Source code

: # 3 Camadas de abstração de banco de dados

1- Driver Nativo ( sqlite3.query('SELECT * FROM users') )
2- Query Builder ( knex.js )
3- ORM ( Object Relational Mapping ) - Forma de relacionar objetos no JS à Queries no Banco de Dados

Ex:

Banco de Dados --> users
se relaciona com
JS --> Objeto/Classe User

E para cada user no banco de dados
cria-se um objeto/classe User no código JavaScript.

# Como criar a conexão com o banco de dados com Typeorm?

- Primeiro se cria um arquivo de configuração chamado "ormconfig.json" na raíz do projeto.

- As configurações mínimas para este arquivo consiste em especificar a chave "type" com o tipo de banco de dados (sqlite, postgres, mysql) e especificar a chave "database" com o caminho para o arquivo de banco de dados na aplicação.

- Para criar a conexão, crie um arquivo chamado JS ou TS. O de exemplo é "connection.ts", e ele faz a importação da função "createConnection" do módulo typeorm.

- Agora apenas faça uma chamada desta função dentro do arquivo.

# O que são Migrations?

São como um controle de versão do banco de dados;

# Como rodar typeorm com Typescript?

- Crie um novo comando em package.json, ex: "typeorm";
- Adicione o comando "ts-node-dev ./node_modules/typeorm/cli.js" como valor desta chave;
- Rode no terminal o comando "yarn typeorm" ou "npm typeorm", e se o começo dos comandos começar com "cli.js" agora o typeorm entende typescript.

-*-

## [EXERCISE DETAILS]
Could you copy exactly the lines from the first line of the records above through the line containing "se relaciona com", both included, and nothing else?

## [EXERCISE RESULT]
Source code

: # 3 Camadas de abstração de banco de dados

1- Driver Nativo ( sqlite3.query('SELECT * FROM users') )
2- Query Builder ( knex.js )
3- ORM ( Object Relational Mapping ) - Forma de relacionar objetos no JS à Queries no Banco de Dados

Ex:

Banco de Dados --> users
se relaciona com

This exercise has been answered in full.